Prompt — Could you output each line below precisely as it stands, without the images?

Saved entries
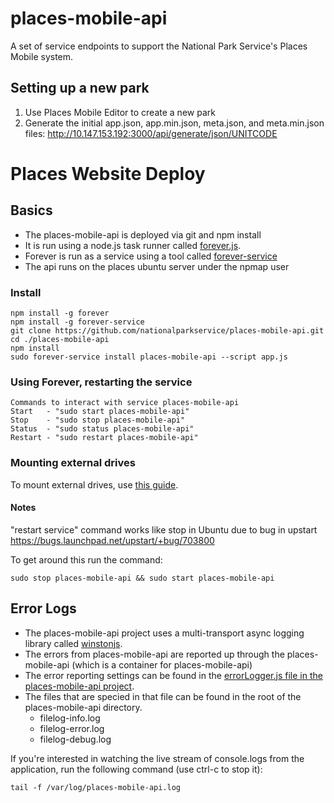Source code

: # places-mobile-api

A set of service endpoints to support the National Park Service's Places Mobile system.

## Setting up a new park

1. Use Places Mobile Editor to create a new park
2. Generate the initial app.json, app.min.json, meta.json, and meta.min.json files: http://10.147.153.192:3000/api/generate/json/UNITCODE

# Places Website Deploy

## Basics

* The places-mobile-api is deployed via git and npm install
* It is run using a node.js task runner called [forever.js](https://github.com/foreverjs/forever).
* Forever is run as a service using a tool called [forever-service](https://github.com/zapty/forever-service)
* The api runs on the places ubuntu server under the npmap user

### Install

```
npm install -g forever
npm install -g forever-service
git clone https://github.com/nationalparkservice/places-mobile-api.git
cd ./places-mobile-api
npm install
sudo forever-service install places-mobile-api --script app.js
```

### Using Forever, restarting the service

```
Commands to interact with service places-mobile-api
Start   - "sudo start places-mobile-api"
Stop    - "sudo stop places-mobile-api"
Status  - "sudo status places-mobile-api"
Restart - "sudo restart places-mobile-api"
```

### Mounting external drives

To mount external drives, use [this guide](https://wiki.ubuntu.com/MountWindowsSharesPermanently).

#### Notes

"restart service" command works like stop in Ubuntu due to bug in upstart https://bugs.launchpad.net/upstart/+bug/703800

To get around this run the command:

```sudo stop places-mobile-api && sudo start places-mobile-api```

## Error Logs

* The places-mobile-api project uses a multi-transport async logging library called [winstonjs](https://github.com/winstonjs/winston).
* The errors from places-mobile-api are reported up through the places-mobile-api (which is a container for places-mobile-api)
* The error reporting settings can be found in the [errorLogger.js file in the places-mobile-api project](https://github.com/nationalparkservice/places-mobile-api/blob/master/src/errorLogger.js).
* The files that are specied in that file can be found in the root of the places-mobile-api directory.
    * filelog-info.log
    * filelog-error.log
    * filelog-debug.log

If you're interested in watching the live stream of console.logs from the application, run the following command (use ctrl-c to stop it):

```tail -f /var/log/places-mobile-api.log```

Output of the task —
Source code

: # places-mobile-api

A set of service endpoints to support the National Park Service's Places Mobile system.

## Setting up a new park

1. Use Places Mobile Editor to create a new park
2. Generate the initial app.json, app.min.json, meta.json, and meta.min.json files: http://10.147.153.192:3000/api/generate/json/UNITCODE

# Places Website Deploy

## Basics

* The places-mobile-api is deployed via git and npm install
* It is run using a node.js task runner called [forever.js](https://github.com/foreverjs/forever).
* Forever is run as a service using a tool called [forever-service](https://github.com/zapty/forever-service)
* The api runs on the places ubuntu server under the npmap user

### Install

```
npm install -g forever
npm install -g forever-service
git clone https://github.com/nationalparkservice/places-mobile-api.git
cd ./places-mobile-api
npm install
sudo forever-service install places-mobile-api --script app.js
```

### Using Forever, restarting the service

```
Commands to interact with service places-mobile-api
Start   - "sudo start places-mobile-api"
Stop    - "sudo stop places-mobile-api"
Status  - "sudo status places-mobile-api"
Restart - "sudo restart places-mobile-api"
```

### Mounting external drives

To mount external drives, use [this guide](https://wiki.ubuntu.com/MountWindowsSharesPermanently).

#### Notes

"restart service" command works like stop in Ubuntu due to bug in upstart https://bugs.launchpad.net/upstart/+bug/703800

To get around this run the command:

```sudo stop places-mobile-api && sudo start places-mobile-api```

## Error Logs

* The places-mobile-api project uses a multi-transport async logging library called [winstonjs](https://github.com/winstonjs/winston).
* The errors from places-mobile-api are reported up through the places-mobile-api (which is a container for places-mobile-api)
* The error reporting settings can be found in the [errorLogger.js file in the places-mobile-api project](https://github.com/nationalparkservice/places-mobile-api/blob/master/src/errorLogger.js).
* The files that are specied in that file can be found in the root of the places-mobile-api directory.
    * filelog-info.log
    * filelog-error.log
    * filelog-debug.log

If you're interested in watching the live stream of console.logs from the application, run the following command (use ctrl-c to stop it):

```tail -f /var/log/places-mobile-api.log```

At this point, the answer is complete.